Вот против этого и восстает Канкрин во многих своих писаниях. Его душа, видимо, стремится к тому, чтобы человек не был в такой степени рабом окружающих его обстоятельств, чтобы он сам создавал историю, а не служил простым ее орудием. Теоретически Канкрин не дает никаких указаний для достижения этой цели, но он говорит, что сам всецело посвятил себя поднятию материального и духовного благосостояния народной массы и что уверен в возможности достижения этой цели, если только найдется в данном народе значительный контингент лиц того же образа мыслей. Присутствуя однажды во Французской академии на споре между Дюнойе и Бланки, посвященном вопросу, бывают ли правительства лучше своих народов или наоборот, он высказывает следующие соображения:

“Многие правительства, правда, стоят не выше своего времени или народа, но это нельзя считать общим правилом. К сожалению, правительства, даже когда они хотят, редко в состоянии значительно исправить великие недуги, которыми страдает человечество, а если и могут, то весьма медленно; и еще прискорбнее то, что великие недуги общества исцеляются почти всегда только революцией”.

Как же относится Канкрин к величайшей революции нового времени, к перевороту 1789 года?

“В начале, – говорит он, – молодежь была увлечена ею; люди зрелого возраста не сочувствовали ей отчасти вследствие привычки к старому, отчасти из предубеждения, отчасти также и по своекорыстным мотивам. Последствие революции – террор – смутил молодежь и обескуражил ее, а люди зрелые заручились могущественным аргументом для оказания ей противодействия. Наконец насилие, произведенное Францией над остальными народами, заставило их восстать. Только после продолжительной борьбы, после событий, не имеющих себе равных в истории, после периода успокоения выработалось более правильное суждение относительно того, что было в революции хорошего и что в ней было дурного. Многие склонны к чрезмерному оптимизму. Я придерживаюсь середины”.

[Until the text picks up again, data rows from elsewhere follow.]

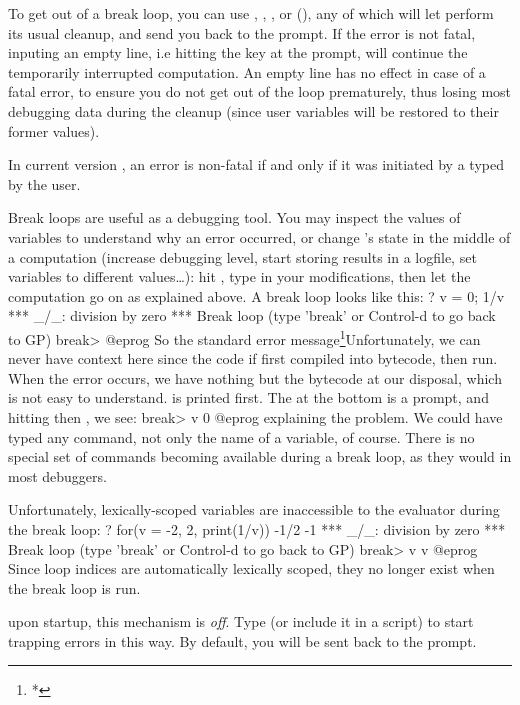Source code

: To get out of a break loop, you can use , ,
, or  (), any of which will let  perform its
usual cleanup, and send you back to the  prompt. If the error is not fatal,
inputing an empty line, i.e hitting the  key at the
 prompt, will continue the temporarily interrupted computation.
An empty line has no effect in case of a fatal error, to ensure you do not
get out of the loop prematurely, thus losing most debugging data during the
cleanup (since user variables will be restored to their former values).

In current version \vers, an error is non-fatal if and only if it was
initiated by a  typed by the user.

Break loops are useful as a debugging tool. You may inspect the values of
 variables to understand why an error occurred, or change
's state in the middle of a computation (increase debugging level,
start storing results in a logfile, set variables to different values\dots):
hit , type in your modifications, then let the computation go on as
explained above. A break loop looks like this:
\bprog
? v = 0; 1/v
  *** _/_: division by zero
  ***   Break loop (type 'break' or Control-d to go back to GP)
break>
@eprog
\noindent So the standard error message\footnote{*}{Unfortunately, we
can never have context here since the code if first compiled into bytecode,
then run. When the error occurs, we have nothing but the bytecode at our
disposal, which is not easy to understand.} is printed first.
The
 at the bottom is a prompt, and hitting  then
, we see:
\bprog
break> v
0
@eprog
\noindent explaining the problem. We could have typed any  command, not
only the name of a variable, of course. There is no special set of commands
becoming available during a break loop, as they would in most debuggers.

Unfortunately, lexically-scoped variables are inaccessible to the evaluator
during the break loop:
\bprog
? for(v = -2, 2, print(1/v))
-1/2
-1
  *** _/_: division by zero
  ***   Break loop (type 'break' or Control-d to go back to GP)
break> v
v
@eprog\noindent
Since loop indices are automatically lexically scoped, they no longer exist
when the break loop is run.

 upon startup, this mechanism is \emph{off}. Type
 (or include it in a script) to start trapping errors in this
way. By default, you will be sent back to the prompt.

Середины же Канкрин придерживается потому, что, как он поясняет в другом месте, революция хотя и создала в юридическом отношении условия благоприятные для обеспечения благосостояния народных масс, но сама сильнейшим образом подорвала это благосостояние бесконечными внутренними смутами и внешними войнами, хотела осчастливить народ по-своему, не вникая в непосредственные его практические потребности, и поэтому отсрочила самую существенную задачу, то есть поднятие уровня материального и духовного благосостояния наименее образованных и обеспеченных классов населения.

Резюмируя взгляд Канкрина на основной вопрос государственного устройства, мы видим, что он признает достоинство той или другой формы правления понятием относительным, но что он в то же время полагает основной задачей всякого правительства борьбу со всеми элементами, преследующими своекорыстные интересы в ущерб народной массе, а обеспечение ее материального и духовного благосостояния – верховным законом правительства и его деятельности. Такова теоретическая точка зрения Канкрина, которой он ни в своих писаниях, ни в своей жизни не изменял: он был ей верен с ранней молодости до последнего вздоха.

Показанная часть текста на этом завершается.